In [114]:
import cv2
import os
import random
import pandas as pd
import numpy as np
from skimage import feature
from sklearn.metrics import (f1_score, accuracy_score, confusion_matrix)
from sklearn.svm import SVC
from sklearn.neighbors import KNeighborsClassifier
from sklearn.gaussian_process import GaussianProcessClassifier
from sklearn.gaussian_process.kernels import (RBF, Matern)
from sklearn.tree import DecisionTreeClassifier
from sklearn.ensemble import RandomForestClassifier, AdaBoostClassifier
from sklearn.naive_bayes import GaussianNB
from sklearn.discriminant_analysis import QuadraticDiscriminantAnalysis
from xgboost import XGBClassifier

In [115]:
def criarListaImagens(listaCategorias, data_dir, img_size):
  lista = []
  for categoria in listaCategorias:
    path = os.path.join(data_dir, categoria)
    class_num = listaCategorias.index(categoria)
    for img in os.listdir(path):
      try:
        img_array = cv2.imread(os.path.join(path, img))
        new_array = cv2.resize(img_array, (img_size, img_size))
        lista.append([new_array, class_num])
      except Exception as e:
        print(e)
        pass
  return lista

#----------------------------------------------------------------------#

def criaListaTreinoTeste(lista):
  classes = []
  imagens = []
  for imagem in lista:
    imagens.append(imagem[0])
    classes.append(imagem[1])
  return imagens, classes

#----------------------------------------------------------------------#

def obtemCanaisCoresRGB(listaOrigem):
  listaDestino = []
  for imagem in listaOrigem:
    aux = cv2.split(imagem)
    aux.append(cv2.cvtColor(imagem, cv2.COLOR_BGR2GRAY))
    listaDestino.append(aux)

  return listaDestino

#----------------------------------------------------------------------#

def obterCanaisCores(listaOrigem, cvt):
  listaDestino = []
  for imagem in listaOrigem:    
    i = cv2.cvtColor(imagem, cvt)
    aux = cv2.split(i)
    aux = cv2.split(i)
    aux.append(cv2.cvtColor(i, cv2.COLOR_BGR2GRAY))
    listaDestino.append(aux)

  return listaDestino

#----------------------------------------------------------------------#

class LocalBinaryPatterns:
    def __init__(self, numPoints, radius):
        self.numPoints = numPoints
        self.radius = radius
    def describe(self, image, eps=1e-7):
        lbp = feature.local_binary_pattern(image, self.numPoints,
            self.radius, method="uniform")
        (hist, _) = np.histogram(lbp.ravel(),
            bins=np.arange(0, self.numPoints + 3),
            range=(0, self.numPoints + 2))
        hist = hist.astype("float")
        hist /= (hist.sum() + eps)
        return hist

#----------------------------------------------------------------------#

def obtemHistogramaCanais(listaImagens, lbp):
  canal_1 = []
  canal_2 = []
  canal_3 = []
  canal_cinza = []
  for imagem in listaImagens:
    canal_1.append(lbp.describe(imagem[0]))
    canal_2.append(lbp.describe(imagem[1]))
    canal_3.append(lbp.describe(imagem[2]))
    canal_cinza.append(lbp.describe(imagem[3]))
  return canal_1, canal_2, canal_3, canal_cinza

#----------------------------------------------------------------------#

def obterListaTreino(listaIndiceTreino, listaIndiceTeste, listaImagens, classes):
    listaTreino=[]
    listaTeste=[]
    classesTreino = []
    classesTeste = []
    for i in listaIndiceTreino:
        listaTreino.append(listaImagens[int(i)])
        classesTreino.append(classes[int(i)])

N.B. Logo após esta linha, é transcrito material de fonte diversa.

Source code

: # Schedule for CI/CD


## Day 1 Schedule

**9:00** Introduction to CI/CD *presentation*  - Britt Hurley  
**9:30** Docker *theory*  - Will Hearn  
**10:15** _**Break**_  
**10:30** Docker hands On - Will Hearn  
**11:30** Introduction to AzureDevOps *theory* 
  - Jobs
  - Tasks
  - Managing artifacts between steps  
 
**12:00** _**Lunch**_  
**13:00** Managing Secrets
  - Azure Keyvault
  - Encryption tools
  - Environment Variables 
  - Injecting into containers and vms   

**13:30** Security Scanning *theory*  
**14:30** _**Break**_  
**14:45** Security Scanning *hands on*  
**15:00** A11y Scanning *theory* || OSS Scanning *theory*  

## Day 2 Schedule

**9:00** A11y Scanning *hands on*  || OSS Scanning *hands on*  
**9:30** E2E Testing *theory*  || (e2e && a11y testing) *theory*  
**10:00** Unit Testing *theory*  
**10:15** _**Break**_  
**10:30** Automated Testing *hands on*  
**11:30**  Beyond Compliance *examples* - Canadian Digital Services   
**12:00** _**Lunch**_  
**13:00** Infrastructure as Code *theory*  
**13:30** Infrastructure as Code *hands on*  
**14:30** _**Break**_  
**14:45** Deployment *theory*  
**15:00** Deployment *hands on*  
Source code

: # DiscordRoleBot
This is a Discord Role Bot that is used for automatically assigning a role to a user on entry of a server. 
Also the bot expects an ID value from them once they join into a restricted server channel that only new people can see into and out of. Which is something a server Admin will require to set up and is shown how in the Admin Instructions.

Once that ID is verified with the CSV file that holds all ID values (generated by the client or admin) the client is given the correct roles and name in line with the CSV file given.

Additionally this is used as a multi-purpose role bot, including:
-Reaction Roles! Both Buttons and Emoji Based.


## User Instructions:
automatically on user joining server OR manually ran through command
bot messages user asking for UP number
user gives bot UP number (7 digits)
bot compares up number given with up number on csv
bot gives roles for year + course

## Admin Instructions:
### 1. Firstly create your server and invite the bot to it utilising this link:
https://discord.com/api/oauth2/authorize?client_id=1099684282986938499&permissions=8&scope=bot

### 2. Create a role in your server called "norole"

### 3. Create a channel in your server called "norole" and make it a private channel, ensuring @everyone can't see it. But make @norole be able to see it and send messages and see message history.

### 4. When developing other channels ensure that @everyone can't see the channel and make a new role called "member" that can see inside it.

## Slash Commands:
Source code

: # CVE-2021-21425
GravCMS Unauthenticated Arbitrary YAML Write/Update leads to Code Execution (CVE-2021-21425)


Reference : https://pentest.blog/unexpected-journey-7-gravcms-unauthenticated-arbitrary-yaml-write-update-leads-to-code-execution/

    for i in listaIndiceTeste:
        listaTeste.append(listaImagens[int(i)])
        classesTeste.append(classes[int(i)])
    return listaTreino, listaTeste, classesTreino, classesTeste

In [116]:

names = ["Nearest Neighbors", "Linear SVM", "RBF SVM", "Gaussian Process",
         "Decision Tree", "Random Forest","AdaBoost", "Naive Bayes"]

classifiers = [
    KNeighborsClassifier(3),
    SVC(C=1000, cache_size=200, class_weight=None, coef0=0.0,
        decision_function_shape='ovo', degree=3, gamma='scale', kernel='linear',
        max_iter=-1, probability=False, random_state=109, shrinking=True, tol=0.001,
        verbose=False),
    SVC(C=10000, cache_size=200, class_weight=None, coef0=0.0,
        decision_function_shape='ovo', degree=3, gamma=1, kernel='rbf', max_iter=-1,
        probability=False, random_state=109, shrinking=True, tol=0.001,verbose=False),
    GaussianProcessClassifier(1.0 * RBF(1.0)),
    DecisionTreeClassifier(class_weight=None, criterion='entropy',
        max_depth=3, max_features=None, max_leaf_nodes=None,
        min_impurity_decrease=0.0, min_impurity_split=None,
        min_samples_leaf=50, min_samples_split=2,
        min_weight_fraction_leaf=0.0,
        random_state=None, splitter='best'),
    RandomForestClassifier(bootstrap=False, class_weight=None,
        criterion='gini', max_depth=30, max_features='auto',
        max_leaf_nodes=None, min_impurity_decrease=0.0, min_impurity_split=None,
        min_samples_leaf=4, min_samples_split=2,
        min_weight_fraction_leaf=0.0, n_estimators=600,
        n_jobs=None, oob_score=False, random_state=None),
    AdaBoostClassifier(),
    GaussianNB()
]

#----------------------------------------------------------------------#

def xgboost(listaTreino, listaTeste, classesTreino, classesTeste):
    m = XGBClassifier(colsample_bytree= 0.7, 
        gamma= 0.2, learning_rate= 0.15, max_depth= 5, 
        min_child_weight= 1, eta= 0.3 ).fit(listaTreino, classesTreino)
    preds = m.predict(listaTeste)
    y_pred = m.predict(listaTeste)     
    acc = accuracy_score(classesTeste, y_pred)
    f1  = f1_score(classesTeste, y_pred, average='weighted')
    cm  = confusion_matrix(classesTeste, y_pred)
    return acc, f1, cm

#----------------------------------------------------------------------#

def utilizarClassificadores(listaTreino, classesTreino, listaTeste, classesTeste, namesClassifiers, classifiers):
    listaAccuracy = {}
    listaCM = {}
    listaF1Score = {}
    for i, c in enumerate(classifiers):
        m = c.fit(listaTreino, classesTreino)
        y_pred = m.predict(listaTeste)         
        listaAccuracy[namesClassifiers[i]] = accuracy_score(classesTeste, y_pred)
        listaF1Score[namesClassifiers[i]]  = f1_score(classesTeste, y_pred, average='weighted')
        listaCM[namesClassifiers[i]]       = confusion_matrix(classesTeste, y_pred)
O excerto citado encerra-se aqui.